- [YOUR OBJECTIVE]
Determine how many lines in the material below contain the word "Elaboration", and give that number without comment.
[Opening EXERCISE INPUTS section]
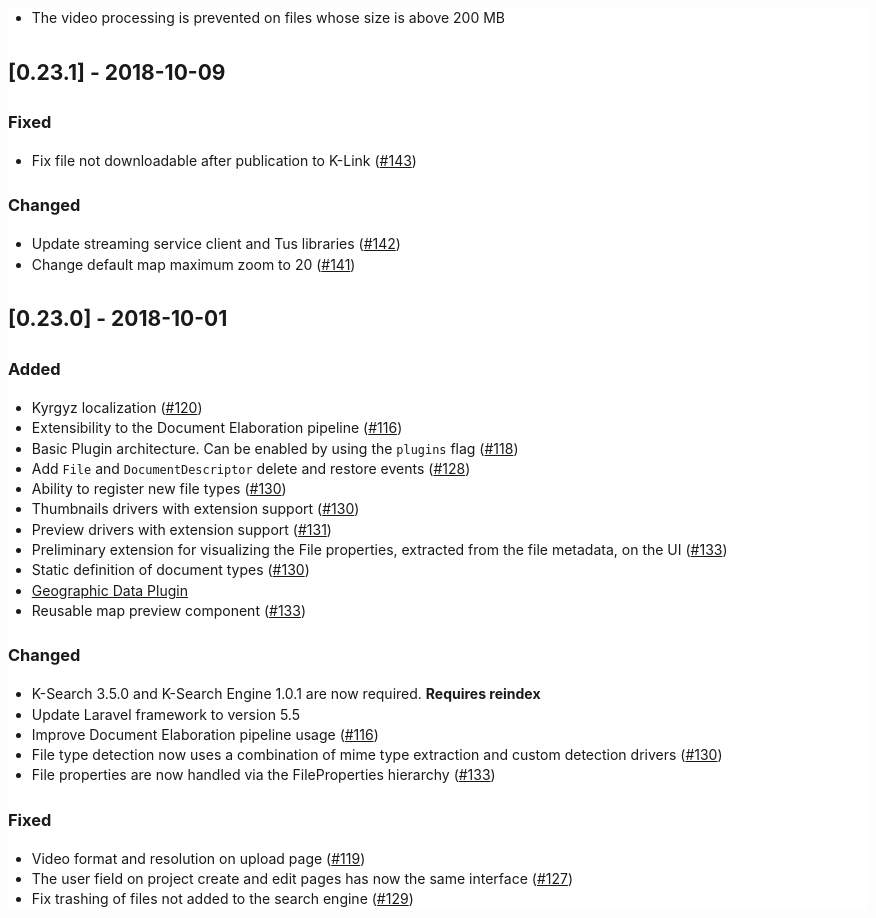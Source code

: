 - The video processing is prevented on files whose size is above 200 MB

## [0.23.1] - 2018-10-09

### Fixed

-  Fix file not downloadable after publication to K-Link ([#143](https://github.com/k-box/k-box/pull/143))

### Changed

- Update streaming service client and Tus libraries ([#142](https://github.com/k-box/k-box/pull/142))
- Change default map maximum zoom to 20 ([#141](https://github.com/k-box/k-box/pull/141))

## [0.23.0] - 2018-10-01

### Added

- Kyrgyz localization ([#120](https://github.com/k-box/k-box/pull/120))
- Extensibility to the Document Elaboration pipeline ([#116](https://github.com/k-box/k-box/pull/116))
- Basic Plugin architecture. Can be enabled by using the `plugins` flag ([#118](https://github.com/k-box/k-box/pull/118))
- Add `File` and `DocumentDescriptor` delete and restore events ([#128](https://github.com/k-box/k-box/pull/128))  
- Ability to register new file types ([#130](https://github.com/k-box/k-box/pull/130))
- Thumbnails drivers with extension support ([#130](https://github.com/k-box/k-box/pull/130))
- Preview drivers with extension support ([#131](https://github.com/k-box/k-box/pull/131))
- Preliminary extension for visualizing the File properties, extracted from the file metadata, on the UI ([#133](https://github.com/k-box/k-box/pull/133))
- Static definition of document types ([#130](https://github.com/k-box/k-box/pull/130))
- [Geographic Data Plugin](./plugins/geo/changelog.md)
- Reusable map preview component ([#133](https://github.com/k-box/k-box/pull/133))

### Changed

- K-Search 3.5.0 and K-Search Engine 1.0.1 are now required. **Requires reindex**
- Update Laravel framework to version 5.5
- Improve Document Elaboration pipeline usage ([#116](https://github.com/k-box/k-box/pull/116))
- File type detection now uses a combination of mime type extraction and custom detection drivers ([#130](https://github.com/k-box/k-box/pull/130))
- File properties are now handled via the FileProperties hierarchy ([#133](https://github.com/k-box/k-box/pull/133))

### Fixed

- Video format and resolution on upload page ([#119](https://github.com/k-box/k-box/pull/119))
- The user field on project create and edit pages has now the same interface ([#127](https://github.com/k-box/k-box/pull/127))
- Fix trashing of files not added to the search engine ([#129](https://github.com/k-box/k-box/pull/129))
[Closing EXERCISE INPUTS section]
- [RESPONSE]
2